Re: My definitions of Intelligence, Consciousness, Mathematics and Universal Values

From: Maru Dubshinki (marudubshinki@gmail.com)
Date: Wed Jan 25 2006 - 18:51:50 MST


On 1/25/06, Marc Geddes <m_j_geddes@yahoo.com.au> wrote:
...
> *A* particular formal system has to be consistent
> (because in an inconsistent system you can prove
> anything), but my suggestion was that a full
> description of reality may require *several*
> over-lapping formal systems. Each system *in itself*
> would be consistent, but the different systems would
> not be fully consistent *with each other*. An analogy
> here would be a 3-D movie. To get the 3-D effect two
> different versions of a scene are shot - each version
> is shifted slightly in space (one version for each
> eye).

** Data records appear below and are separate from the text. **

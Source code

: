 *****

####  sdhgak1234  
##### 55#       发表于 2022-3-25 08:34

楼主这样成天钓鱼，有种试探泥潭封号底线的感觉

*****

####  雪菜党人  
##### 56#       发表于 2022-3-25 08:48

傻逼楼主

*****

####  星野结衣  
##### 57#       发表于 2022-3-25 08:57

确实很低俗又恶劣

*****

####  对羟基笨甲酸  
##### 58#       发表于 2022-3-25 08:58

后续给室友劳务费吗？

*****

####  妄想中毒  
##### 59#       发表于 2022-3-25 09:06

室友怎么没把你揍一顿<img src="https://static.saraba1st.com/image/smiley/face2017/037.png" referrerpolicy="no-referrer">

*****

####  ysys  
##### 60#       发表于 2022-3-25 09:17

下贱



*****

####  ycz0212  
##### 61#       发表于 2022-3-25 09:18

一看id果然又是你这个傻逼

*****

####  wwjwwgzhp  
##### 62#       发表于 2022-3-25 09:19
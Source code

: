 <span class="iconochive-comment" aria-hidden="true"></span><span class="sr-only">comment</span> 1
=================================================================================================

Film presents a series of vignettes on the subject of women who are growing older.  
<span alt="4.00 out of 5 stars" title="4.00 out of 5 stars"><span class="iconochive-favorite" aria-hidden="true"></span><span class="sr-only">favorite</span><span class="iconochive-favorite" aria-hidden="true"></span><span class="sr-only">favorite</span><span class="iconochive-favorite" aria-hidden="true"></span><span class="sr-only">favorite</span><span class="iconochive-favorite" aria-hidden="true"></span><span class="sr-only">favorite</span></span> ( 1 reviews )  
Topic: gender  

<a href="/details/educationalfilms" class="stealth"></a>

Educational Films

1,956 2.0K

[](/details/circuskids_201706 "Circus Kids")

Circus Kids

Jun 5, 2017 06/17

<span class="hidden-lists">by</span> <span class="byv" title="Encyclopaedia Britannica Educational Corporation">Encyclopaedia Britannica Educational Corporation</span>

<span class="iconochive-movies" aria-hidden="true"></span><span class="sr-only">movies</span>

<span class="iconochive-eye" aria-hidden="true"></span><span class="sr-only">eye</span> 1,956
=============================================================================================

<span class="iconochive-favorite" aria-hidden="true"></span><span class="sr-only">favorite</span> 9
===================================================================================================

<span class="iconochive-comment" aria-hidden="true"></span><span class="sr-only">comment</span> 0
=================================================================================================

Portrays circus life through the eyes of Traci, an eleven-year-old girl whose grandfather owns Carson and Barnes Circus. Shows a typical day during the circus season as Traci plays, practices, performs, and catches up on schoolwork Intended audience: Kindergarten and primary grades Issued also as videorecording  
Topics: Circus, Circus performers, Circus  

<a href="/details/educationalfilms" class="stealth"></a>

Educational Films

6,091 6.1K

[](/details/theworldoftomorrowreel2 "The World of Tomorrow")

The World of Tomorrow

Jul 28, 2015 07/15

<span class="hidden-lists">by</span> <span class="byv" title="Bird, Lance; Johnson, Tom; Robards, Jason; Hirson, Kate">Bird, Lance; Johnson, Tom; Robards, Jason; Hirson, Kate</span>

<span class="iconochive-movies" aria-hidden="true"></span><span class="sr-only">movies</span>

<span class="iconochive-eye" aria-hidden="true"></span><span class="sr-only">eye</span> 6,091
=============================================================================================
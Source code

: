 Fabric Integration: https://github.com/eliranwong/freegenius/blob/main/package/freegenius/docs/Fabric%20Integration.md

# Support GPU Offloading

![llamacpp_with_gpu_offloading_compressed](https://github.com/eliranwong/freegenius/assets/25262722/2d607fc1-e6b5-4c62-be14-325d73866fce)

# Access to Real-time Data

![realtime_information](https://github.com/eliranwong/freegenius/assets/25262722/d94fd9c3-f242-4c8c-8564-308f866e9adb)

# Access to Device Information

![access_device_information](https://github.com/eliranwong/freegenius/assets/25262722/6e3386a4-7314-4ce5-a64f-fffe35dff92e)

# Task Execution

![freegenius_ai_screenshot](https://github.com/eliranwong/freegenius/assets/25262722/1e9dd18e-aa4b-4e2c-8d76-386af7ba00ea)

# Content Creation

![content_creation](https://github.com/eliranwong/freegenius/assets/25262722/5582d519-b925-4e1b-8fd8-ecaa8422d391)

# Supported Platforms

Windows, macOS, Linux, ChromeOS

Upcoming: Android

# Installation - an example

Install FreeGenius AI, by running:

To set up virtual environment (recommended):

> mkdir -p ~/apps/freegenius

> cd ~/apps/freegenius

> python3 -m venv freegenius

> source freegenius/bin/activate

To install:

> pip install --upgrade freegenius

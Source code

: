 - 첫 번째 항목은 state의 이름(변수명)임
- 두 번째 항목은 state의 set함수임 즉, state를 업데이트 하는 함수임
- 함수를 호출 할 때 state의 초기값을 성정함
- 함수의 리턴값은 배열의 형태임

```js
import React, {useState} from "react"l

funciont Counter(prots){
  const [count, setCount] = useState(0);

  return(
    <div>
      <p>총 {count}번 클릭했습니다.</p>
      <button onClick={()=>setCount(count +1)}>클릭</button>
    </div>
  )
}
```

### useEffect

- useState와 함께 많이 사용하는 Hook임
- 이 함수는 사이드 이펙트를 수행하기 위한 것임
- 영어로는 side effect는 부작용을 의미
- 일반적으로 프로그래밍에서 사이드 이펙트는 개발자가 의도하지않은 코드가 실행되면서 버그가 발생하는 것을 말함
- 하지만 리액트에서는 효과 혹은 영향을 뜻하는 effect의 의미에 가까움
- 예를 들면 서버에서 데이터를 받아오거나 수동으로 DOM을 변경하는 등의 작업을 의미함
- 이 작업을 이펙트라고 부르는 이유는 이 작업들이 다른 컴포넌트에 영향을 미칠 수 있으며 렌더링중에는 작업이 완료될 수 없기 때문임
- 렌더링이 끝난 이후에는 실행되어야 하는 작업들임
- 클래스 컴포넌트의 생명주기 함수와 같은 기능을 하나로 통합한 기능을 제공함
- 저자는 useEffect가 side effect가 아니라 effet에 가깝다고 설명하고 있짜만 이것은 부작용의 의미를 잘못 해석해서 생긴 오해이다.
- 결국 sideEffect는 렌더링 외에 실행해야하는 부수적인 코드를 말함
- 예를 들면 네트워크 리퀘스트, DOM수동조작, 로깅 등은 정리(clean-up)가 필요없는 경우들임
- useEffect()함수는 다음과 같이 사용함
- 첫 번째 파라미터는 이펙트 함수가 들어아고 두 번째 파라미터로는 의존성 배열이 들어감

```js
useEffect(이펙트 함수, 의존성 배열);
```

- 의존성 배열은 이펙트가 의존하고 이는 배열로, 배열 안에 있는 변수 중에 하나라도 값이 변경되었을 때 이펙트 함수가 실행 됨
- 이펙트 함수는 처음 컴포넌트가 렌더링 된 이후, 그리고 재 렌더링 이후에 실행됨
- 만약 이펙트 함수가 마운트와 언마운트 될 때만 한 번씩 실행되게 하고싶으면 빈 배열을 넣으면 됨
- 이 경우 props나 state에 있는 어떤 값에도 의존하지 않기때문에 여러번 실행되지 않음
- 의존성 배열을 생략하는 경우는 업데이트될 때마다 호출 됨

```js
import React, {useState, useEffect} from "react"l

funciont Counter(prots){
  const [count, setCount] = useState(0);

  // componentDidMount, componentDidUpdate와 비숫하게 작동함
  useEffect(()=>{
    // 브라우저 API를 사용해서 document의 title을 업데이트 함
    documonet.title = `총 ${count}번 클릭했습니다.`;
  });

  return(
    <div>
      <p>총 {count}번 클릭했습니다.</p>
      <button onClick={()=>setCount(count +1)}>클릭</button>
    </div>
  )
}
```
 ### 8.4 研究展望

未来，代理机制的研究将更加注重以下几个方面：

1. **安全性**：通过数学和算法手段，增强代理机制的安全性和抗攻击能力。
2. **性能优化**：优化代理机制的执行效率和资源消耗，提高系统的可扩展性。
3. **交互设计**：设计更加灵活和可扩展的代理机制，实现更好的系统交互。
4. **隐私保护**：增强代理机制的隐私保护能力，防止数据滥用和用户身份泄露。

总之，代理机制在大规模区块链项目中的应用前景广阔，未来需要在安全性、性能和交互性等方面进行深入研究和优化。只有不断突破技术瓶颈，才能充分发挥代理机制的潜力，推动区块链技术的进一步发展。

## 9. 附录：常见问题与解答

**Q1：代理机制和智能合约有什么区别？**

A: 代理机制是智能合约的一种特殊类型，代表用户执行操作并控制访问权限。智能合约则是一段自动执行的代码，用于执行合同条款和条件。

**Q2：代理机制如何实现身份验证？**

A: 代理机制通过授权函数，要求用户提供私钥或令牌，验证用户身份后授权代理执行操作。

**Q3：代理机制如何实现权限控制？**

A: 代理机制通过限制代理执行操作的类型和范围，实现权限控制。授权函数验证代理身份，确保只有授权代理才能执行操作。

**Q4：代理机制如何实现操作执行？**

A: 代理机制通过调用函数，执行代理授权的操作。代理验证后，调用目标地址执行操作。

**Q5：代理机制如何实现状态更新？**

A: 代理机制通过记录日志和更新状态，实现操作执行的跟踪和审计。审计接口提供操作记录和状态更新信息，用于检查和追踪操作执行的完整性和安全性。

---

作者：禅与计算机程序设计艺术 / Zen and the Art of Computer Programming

Each version of the scene is consistent in
> itself (left eye version or right eye version), but
> the two versions are not fully consistent with each
> other. (Consider the two versions to be analogous to
> several formal systems).
...

IANAM, but as I recall, Goedel's theorems put one on the horns of a dilemna:
you could either accept completeness and contradiction, or consistency and
incompleteness.
Why can't we take the former prong of the dilemna (and not the latter
as you suggest), and simply accept that there will be errors (read
"Contradictions")
in any map smaller than the territory?